Provided data
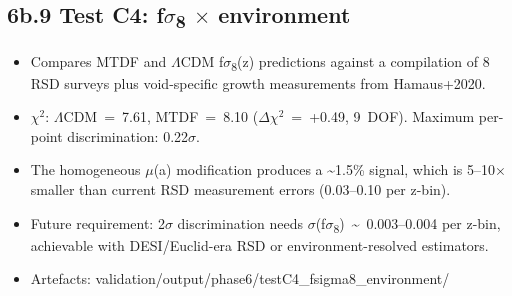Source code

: \documentclass[11pt,a4paper]{article}
\begin{document}
\subsection{6b.9 Test C4: f$\sigma$\textsubscript{8} $\times$ environment}
\begin{itemize}
  \item Compares MTDF and $\Lambda$CDM f$\sigma$\textsubscript{8}(z) predictions against a compilation of 8 RSD surveys plus void-specific growth measurements from Hamaus+2020.
  \item $\chi$$^{2}$: $\Lambda$CDM~=~7.61, MTDF~=~8.10 ($\Delta$$\chi$$^{2}$~=~+0.49, 9~DOF). Maximum per-point discrimination: 0.22$\sigma$.
  \item The homogeneous $\mu$(a) modification produces a \~{}1.5\% signal, which is 5--10$\times$ smaller than current RSD measurement errors (0.03--0.10 per z-bin).
  \item Future requirement: 2$\sigma$ discrimination needs $\sigma$(f$\sigma$\textsubscript{8})~\~{}~0.003--0.004 per z-bin, achievable with DESI/\allowbreak{}Euclid-era RSD or environment-resolved estimators.
  \item Artefacts: validation/\allowbreak{}output/\allowbreak{}phase6/\allowbreak{}testC4\_\allowbreak{}fsigma8\_\allowbreak{}environment/\allowbreak{}
\end{itemize}
\end{document}

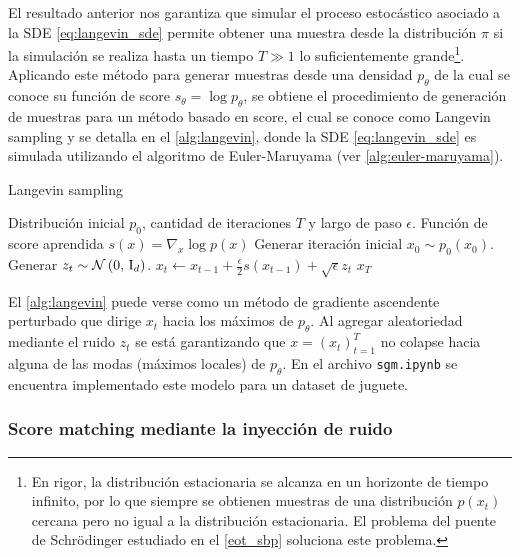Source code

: El resultado anterior nos garantiza que simular el proceso estocástico asociado a la SDE \eqref{eq:langevin_sde} permite obtener una muestra desde la distribución $\pi$ si la simulación se realiza hasta un tiempo $T\gg 1$ lo suficientemente grande\footnote{En rigor, la distribución estacionaria se alcanza en un horizonte de tiempo infinito, por lo que siempre se obtienen muestras de una distribución $p(x_t)$ cercana pero no igual a la distribución estacionaria. El problema del puente de Schrödinger estudiado en el \autoref{eot_sbp} soluciona este problema.}. Aplicando este método para generar muestras desde una densidad $p_\theta$ de la cual se conoce su función de score $s_\theta=\log p_\theta$, se obtiene el procedimiento de generación de muestras para un método basado en score, el cual se conoce como Langevin sampling y se detalla en el \autoref{alg:langevin}, donde la SDE \eqref{eq:langevin_sde} es simulada utilizando el algoritmo de Euler-Maruyama (ver \autoref{alg:euler-maruyama}).

\begin{algorithm}
    \caption{Langevin sampling}
    \label{alg:langevin}
    \begin{algorithmic}[1]
        \Require Distribución inicial $p_0$, cantidad de iteraciones $T$ y largo de paso $\epsilon$.
        \Require Función de score aprendida $s(x) = \nabla_x \log p(x)$
        \State Generar iteración inicial $x_0\sim p_0(x_0)$.
        \State Generar $z_t\sim \mathcal{N}\left(0,\,\operatorname{I}_{d}\right)$.
        \State $x_t\gets x_{t-1} + \frac{\epsilon}{2}s(x_{t-1}) + \sqrt{\epsilon} z_t$
        \EndFor
        \State\Return $x_T$
    \end{algorithmic}
\end{algorithm}

El \autoref{alg:langevin} puede verse como un método de gradiente ascendente perturbado que dirige $x_t$ hacia los máximos de $p_\theta$. Al agregar aleatoriedad mediante el ruido $z_t$ se está garantizando que $x=(x_t)_{t=1}^T$ no colapse hacia alguna de las modas (máximos locales) de $p_\theta$. En el archivo \texttt{sgm.ipynb} se encuentra implementado este modelo para un dataset de juguete.

\subsubsection{Score matching mediante la inyección de ruido}

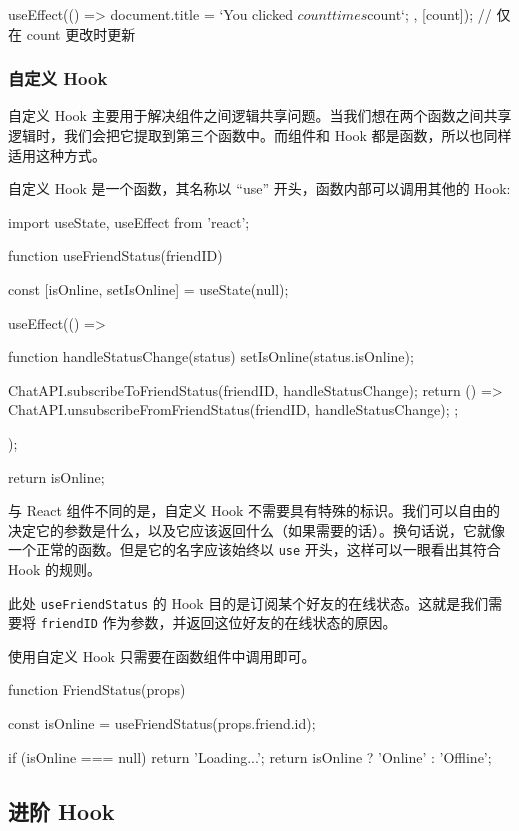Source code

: \begin{JavaScript}
useEffect(() => {
  document.title = `You clicked ${count} times ${count}`;
}, [count]); // 仅在 count 更改时更新
\end{JavaScript}

\subsubsection{自定义 Hook}

自定义 Hook 主要用于解决组件之间逻辑共享问题。当我们想在两个函数之间共享逻辑时，我们会把它提取到第三个函数中。而组件和 Hook 都是函数，所以也同样适用这种方式。

自定义 Hook 是一个函数，其名称以 “use” 开头，函数内部可以调用其他的 Hook:

\begin{JavaScript}
import { useState, useEffect } from 'react';

function useFriendStatus(friendID) {
  const [isOnline, setIsOnline] = useState(null);

  useEffect(() => {
    function handleStatusChange(status) {
      setIsOnline(status.isOnline);
    }

    ChatAPI.subscribeToFriendStatus(friendID, handleStatusChange);
    return () => {
      ChatAPI.unsubscribeFromFriendStatus(friendID, handleStatusChange);
    };
  });

  return isOnline;
}
\end{JavaScript}

与 React 组件不同的是，自定义 Hook 不需要具有特殊的标识。我们可以自由的决定它的参数是什么，以及它应该返回什么（如果需要的话）。换句话说，它就像一个正常的函数。但是它的名字应该始终以 \texttt{use} 开头，这样可以一眼看出其符合 Hook 的规则。

此处 \texttt{useFriendStatus} 的 Hook 目的是订阅某个好友的在线状态。这就是我们需要将 \texttt{friendID} 作为参数，并返回这位好友的在线状态的原因。

使用自定义 Hook 只需要在函数组件中调用即可。

\begin{JavaScript}
function FriendStatus(props) {
  const isOnline = useFriendStatus(props.friend.id);

  if (isOnline === null) {
    return 'Loading...';
  }
  return isOnline ? 'Online' : 'Offline';
}
\end{JavaScript}

\subsection{进阶 Hook}

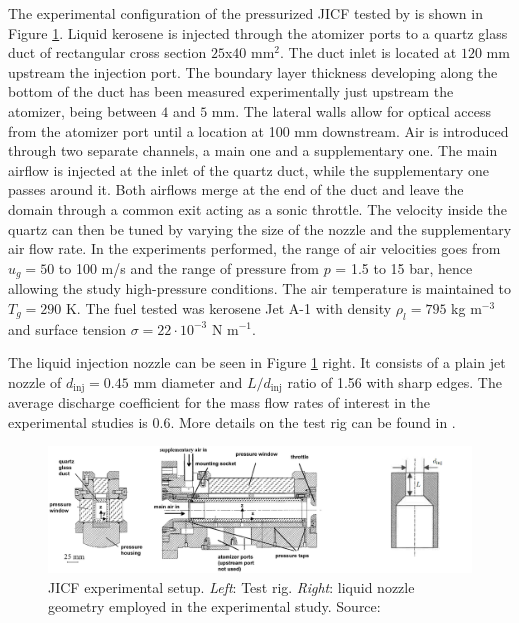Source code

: The experimental configuration of the pressurized JICF tested by  is shown in Figure \ref{fig:experiment_JICF_DLR}. Liquid kerosene is injected through the atomizer ports to a quartz glass duct of rectangular cross section $25$x$40$ mm$^2$. The duct inlet is located at $120$ mm upstream the injection port. The boundary layer thickness developing along the bottom of the duct has been measured experimentally just upstream the atomizer, being between $4$ and $5$ mm. The lateral walls allow for optical access from the atomizer port until a location at 100 mm downstream. Air is introduced through two separate channels, a main one and a supplementary one. The main airflow is injected at the inlet of the quartz duct, while the supplementary one passes around it. Both airflows merge at the end of the duct and leave the domain through a common exit acting as a sonic throttle. The velocity inside the quartz can then be tuned by varying the size of the nozzle and the supplementary air flow rate. In the experiments performed, the range of air velocities goes from $u_g = 50$ to 100 m/s and the range of pressure from $p$ = 1.5 to 15 bar, hence allowing the study high-pressure conditions. The air temperature is maintained to $T_g = 290$ K. The fuel tested was kerosene Jet A-1 with density $\rho_l = 795$ kg m$^{-3}$ and surface tension $\sigma = 22 \cdot 10^{-3}$ N m$^{-1}$.

The liquid injection nozzle can be seen in Figure \ref{fig:experiment_JICF_DLR} right. It consists of a plain jet nozzle of $d_\mathrm{inj} =  0.45$ mm diameter and $L/d_\mathrm{inj}$ ratio of 1.56 with sharp edges. The average discharge coefficient for the mass flow rates of interest in the experimental studies is $0.6$. More details on the test rig can be found in .

\clearpage

\begin{figure}[h!]
	\centering
	\includegraphics[scale=0.35]{./part2_developments/figures_ch5_resolved_JICF/experiment_JICF_DLR}
	\caption[JICF experimental setup]{JICF experimental setup. \textsl{Left}: Test rig. \textsl{Right}: liquid nozzle geometry employed in the experimental study. Source: }
	\label{fig:experiment_JICF_DLR}
\end{figure}




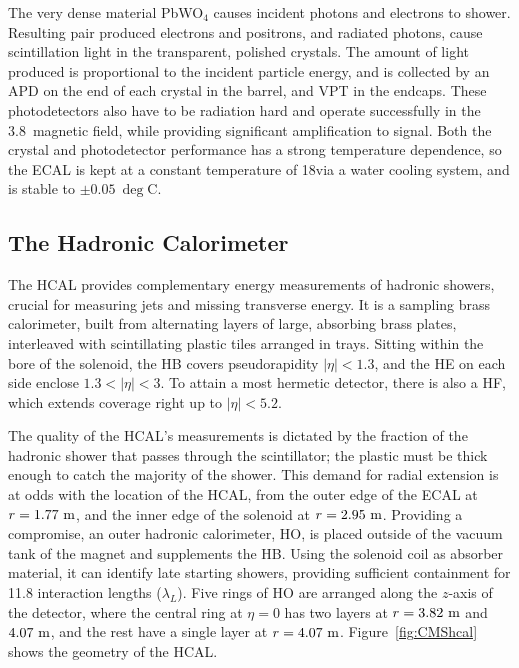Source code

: The very dense material PbWO$_{4}$ causes incident photons and electrons to shower. 
Resulting pair produced electrons and positrons, and radiated photons, cause scintillation light in the transparent, polished crystals. 
The amount of light produced is proportional to the incident particle energy, and is collected by an \ac{APD} on the end of each crystal in the barrel, and \ac{VPT} in the endcaps.
These photodetectors also have to be radiation hard and operate successfully in the 3.8~\T magnetic field, while providing significant amplification to signal.
Both the crystal and photodetector performance has a strong temperature dependence, so the \ac{ECAL} is kept at a constant temperature of 18\deg via a water cooling system, and is stable to $\pm0.05~\deg$C.




\subsection{The Hadronic Calorimeter}
The \ac{HCAL} provides complementary energy measurements of hadronic showers, crucial for measuring jets and missing transverse energy.
It is a sampling brass calorimeter, built from alternating layers of large, absorbing brass plates, interleaved with scintillating plastic tiles arranged in trays. 
Sitting within the bore of the solenoid, the \ac{HB} covers pseudorapidity $|\eta|<1.3$,
and the \ac{HE} on each side enclose $1.3<|\eta|<3$.
To attain a most hermetic detector, there is also a \ac{HF}, which extends coverage right up to $|\eta|<5.2$.

The quality of the \ac{HCAL}'s measurements is dictated by the fraction of the hadronic shower that passes through the scintillator; the plastic must be thick enough to catch the majority of the shower.
This demand for radial extension is at odds with the location of the \ac{HCAL}, from the outer edge of the \ac{ECAL} at $r=1.77~\mathrm{m}$, and the inner edge of the solenoid at $r=2.95~\mathrm{m}$.
Providing a compromise, an outer hadronic calorimeter, \ac{HO}, is placed outside of the vacuum tank of the magnet and supplements the \ac{HB}.
Using the solenoid coil as absorber material, it can identify late starting showers, providing sufficient containment for 11.8 interaction lengths ($\lambda_{L}$).
Five rings of \ac{HO} are arranged along the $z$-axis of the detector, where the central ring at $\eta=0$ has two layers at $r=3.82~\mathrm{m}$ and $4.07~\mathrm{m}$, and the rest have a single layer at $r=4.07~\mathrm{m}$. 
Figure~\ref{fig:CMShcal} shows the geometry of the \ac{HCAL}.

Exercise description
Return every line of the entries above that the string "label" appears in.

Response to this task
    \label{alg:langevin}
	\label{fig:experiment_JICF_DLR}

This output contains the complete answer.